» **Problem description**:
The answer must be every line below that contains the string "text".

» **Source material**:
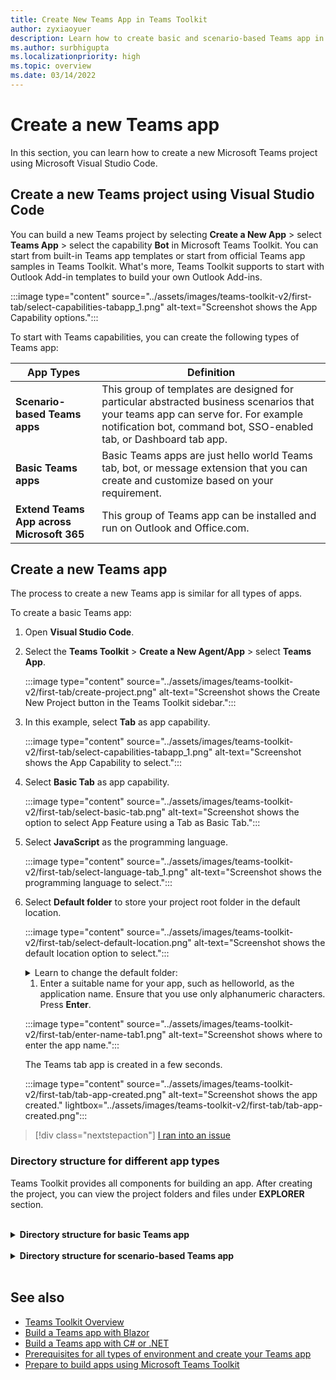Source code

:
 ```yaml
---
title: Create New Teams App in Teams Toolkit
author: zyxiaoyuer
description: Learn how to create basic and scenario-based Teams app in Visual Studio Code, its directory structure, and Teams app template available in Teams Toolkit.
ms.author: surbhigupta
ms.localizationpriority: high
ms.topic: overview
ms.date: 03/14/2022
---
```


# Create a new Teams app

In this section, you can learn how to create a new Microsoft Teams project using Microsoft Visual Studio Code.

## Create a new Teams project using Visual Studio Code

You can build a new Teams project by selecting **Create a New App** > select **Teams App** > select the capability **Bot** in Microsoft Teams Toolkit. You can start from built-in Teams app templates or start from official Teams app samples in Teams Toolkit. What's more, Teams Toolkit  supports to start with Outlook Add-in templates to build your own Outlook Add-ins.

:::image type="content" source="../assets/images/teams-toolkit-v2/first-tab/select-capabilities-tabapp_1.png" alt-text="Screenshot shows the App Capability options.":::

To start with Teams capabilities, you can create the following types of Teams app:

| App Types | Definition |
| --- | --- |
| **Scenario-based Teams apps** | This group of templates are designed for particular abstracted business scenarios that your teams app can serve for. For example notification bot, command bot, SSO-enabled tab, or Dashboard tab app. |
| **Basic Teams apps** | Basic Teams apps are just hello world Teams tab, bot, or message extension that you can create and customize based on your requirement. |
| **Extend Teams App across Microsoft 365** | This group of Teams app can be installed and run on Outlook and Office.com. |

## Create a new Teams app

The process to create a new Teams app is similar for all types of apps.

To create a basic Teams app:

1. Open **Visual Studio Code**.

1. Select the **Teams Toolkit** > **Create a New Agent/App** > select **Teams App**.

    :::image type="content" source="../assets/images/teams-toolkit-v2/first-tab/create-project.png" alt-text="Screenshot shows the Create New Project button in the Teams Toolkit sidebar.":::

1. In this example, select **Tab** as app capability.

    :::image type="content" source="../assets/images/teams-toolkit-v2/first-tab/select-capabilities-tabapp_1.png" alt-text="Screenshot shows the App Capability to select.":::

1. Select **Basic Tab** as app capability.

    :::image type="content" source="../assets/images/teams-toolkit-v2/first-tab/select-basic-tab.png" alt-text="Screenshot shows the option to select App Feature using a Tab as Basic Tab.":::

1. Select **JavaScript** as the programming language.

    :::image type="content" source="../assets/images/teams-toolkit-v2/first-tab/select-language-tab_1.png" alt-text="Screenshot shows the programming language to select.":::

1. Select **Default folder** to store your project root folder in the default location.

    :::image type="content" source="../assets/images/teams-toolkit-v2/first-tab/select-default-location.png" alt-text="Screenshot shows the default location option to select.":::

    <details>
    <summary>Learn to change the default folder:</summary>

    1. Select **Browse**.

        :::image type="content" source="../assets/images/teams-toolkit-v2/first-tab/select-browse_1.png" alt-text="Screenshot shows the Browse option highlighted to browse for storage.":::

    1. Select the location for project workspace.

        :::image type="content" source="../assets/images/teams-toolkit-v2/select-folder_1.png" alt-text="Screenshot shows the Select Folder option highlighted.":::

    The folder you select is the location for your project workspace.
    </details>

    1. Enter a suitable name for your app, such as helloworld, as the application name. Ensure that you use only alphanumeric characters. Press **Enter**.

    :::image type="content" source="../assets/images/teams-toolkit-v2/first-tab/enter-name-tab1.png" alt-text="Screenshot shows where to enter the app name.":::

   The Teams tab app is created in a few seconds.

    :::image type="content" source="../assets/images/teams-toolkit-v2/first-tab/tab-app-created.png" alt-text="Screenshot shows the app created." lightbox="../assets/images/teams-toolkit-v2/first-tab/tab-app-created.png":::

> [!div class="nextstepaction"]
> [I ran into an issue](https://github.com/MicrosoftDocs/msteams-docs/issues/new?template=Doc-Feedback.yaml&title=%5BI%20ran%20into%20an%20issue%5D%20Create%20a%20new%20Teams%20app&pageUrl=https%3A%2F%2Flearn.microsoft.com%2Fen-us%2Fmicrosoftteams%2Fplatform%2Ftoolkit%2Fcreate-new-project&contentSourceUrl=https%3A%2F%2Fgithub.com%2FMicrosoftDocs%2Fmsteams-docs%2Fblob%2Fmain%2Fmsteams-platform%2Ftoolkit%2Fcreate-new-project.md&documentVersionIndependentId=13410ab8-6255-e478-9a1d-4b3b348f1d16&author=surbhigupta&metadata=*%2BID%253A%2Be473e1f3-69f5-bcfa-bcab-54b098b59c80%2B%250A*%2BService%253A%2B**msteams**)

### Directory structure for different app types

Teams Toolkit provides all components for building an app. After creating the project, you can view the project folders and files under **EXPLORER** section.

<br>
<details>
<summary><b>Directory structure for basic Teams app</b></summary>

The following example shows a basic Teams tab app directory structure:

| Folder name | Contents |
| --- | --- |
| `.vscode` | Settings for VS Code to build and debug your Teams app. |
| `appPackage` | App manifest (previously called Teams app manifest) file and icon files that Teams used to recognize your Teams app. |
| `env` | Stores different environment parameters. |
| `infra` | Azure `bicep` template files. Used for deploy your Teams app to Azure. |
| `src` | Source code for the Tab capability, including your front-end app, UI components and the privacy notice, terms of use, |
| `src/app.js` | Application entry point and `express` handlers for website. |
| `src/views/hello.html`| An HTML template that is bind to the tab endpoint. |
| `src/static` | The web server can serve static assets such as CSS and JavaScript files. |
| `teamsapp.yml` | This configuration file defines the Teams Toolkit behavior for provision, deploy, and publish lifecycle. You can customize this file to change the behavior of Teams Toolkit in each lifecycle. |
| `teamsapp.local.yml` | This overrides teamsapp.yml with actions that enable local execution and debugging. |

> [!NOTE]
> If you have a bot or message extension app, relevant folders are added to the directory structure.

To learn more about the directory structure of different types of basic Teams apps, see the following table:

| App Type | Links |
| --- | --- |
| For tab app | [Build your first tab app using JavaScript](../sbs-gs-javascript.yml) |
| For bot app | [Build your first bot app using JavaScript](../sbs-gs-bot.yml) |
| For message extension app | [Build your first message extension app using JavaScript](../sbs-gs-msgext.yml) |

</details>
<br>
<details>
<summary><b>Directory structure for scenario-based Teams app</b></summary>

The following example shows a scenario-based notification bot Teams app directory structure:

The new project folder contains the following content:

| Folder name | Contents |
| --- | --- |
| `.vscode` | Settings for VS Code to build and debug your Teams app. |
| `appPackage` | The app manifest file and icon files that Teams used to recognize your Teams app. |
| `env` | Stores different environment parameters. |
| `infra` | Azure `bicep` template files. Used for deploy your Teams app to Azure. |
| `teamsapp.yml` | This configuration file defines the Teams Toolkit behavior for provision, deploy, and publish lifecycle. You can customize this file to change the behavior of Teams Toolkit in each lifecycle. |
| `teamsapp.local.yml` | This overrides teamsapp.yml with actions that enable local execution and debugging. |

The core notification implementation is stored in the **src** folder and it contains:

| File name | Contents |
| --- | --- |
| `src\adaptiveCards\` | Templates for Adaptive Card. |
| `src\internal\` | Generated initialize code for notification functionality. |
| `src\index.ts` | The entry point to handle bot messages and send notifications. |
| `.gitignore` | File to exclude local files from the bot project. |
| `package.json` | The npm package file for the bot project. |

> [!NOTE]
> If you have a command bot, workflow bot, SSO-enabled tab, or SPFx tab app, relevant folders are added to the directory structure.

To learn more about the directory structure of different types of scenario-based Teams apps, see the following table:

| App Type | Links |
| --- | --- |
| For notification bot app | [Send notification to Teams](../sbs-gs-notificationbot.yml) |
| For command bot app | [Build command bot](../sbs-gs-commandbot.yml) |
| For workflow bot app | [Create Teams workflow bot](../sbs-gs-workflow-bot.yml) |
| For SPFx tab app | [Build a Teams app with SPFx](../sbs-gs-spfx.yml) |

</details>
<br>

## See also

* [Teams Toolkit Overview](teams-toolkit-fundamentals.md)
* [Build a Teams app with Blazor](../sbs-gs-blazorupdate.yml)
* [Build a Teams app with C# or .NET](../sbs-gs-csharp.yml)
* [Prerequisites for all types of environment and create your Teams app](tools-prerequisites.md)
* [Prepare to build apps using Microsoft Teams Toolkit](build-environments.md)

» **Answer**:
:::image type="content" source="../assets/images/teams-toolkit-v2/first-tab/select-capabilities-tabapp_1.png" alt-text="Screenshot shows the App Capability options.":::
    :::image type="content" source="../assets/images/teams-toolkit-v2/first-tab/create-project.png" alt-text="Screenshot shows the Create New Project button in the Teams Toolkit sidebar.":::
    :::image type="content" source="../assets/images/teams-toolkit-v2/first-tab/select-capabilities-tabapp_1.png" alt-text="Screenshot shows the App Capability to select.":::
    :::image type="content" source="../assets/images/teams-toolkit-v2/first-tab/select-basic-tab.png" alt-text="Screenshot shows the option to select App Feature using a Tab as Basic Tab.":::
    :::image type="content" source="../assets/images/teams-toolkit-v2/first-tab/select-language-tab_1.png" alt-text="Screenshot shows the programming language to select.":::
    :::image type="content" source="../assets/images/teams-toolkit-v2/first-tab/select-default-location.png" alt-text="Screenshot shows the default location option to select.":::
        :::image type="content" source="../assets/images/teams-toolkit-v2/first-tab/select-browse_1.png" alt-text="Screenshot shows the Browse option highlighted to browse for storage.":::
        :::image type="content" source="../assets/images/teams-toolkit-v2/select-folder_1.png" alt-text="Screenshot shows the Select Folder option highlighted.":::
    :::image type="content" source="../assets/images/teams-toolkit-v2/first-tab/enter-name-tab1.png" alt-text="Screenshot shows where to enter the app name.":::
    :::image type="content" source="../assets/images/teams-toolkit-v2/first-tab/tab-app-created.png" alt-text="Screenshot shows the app created." lightbox="../assets/images/teams-toolkit-v2/first-tab/tab-app-created.png":::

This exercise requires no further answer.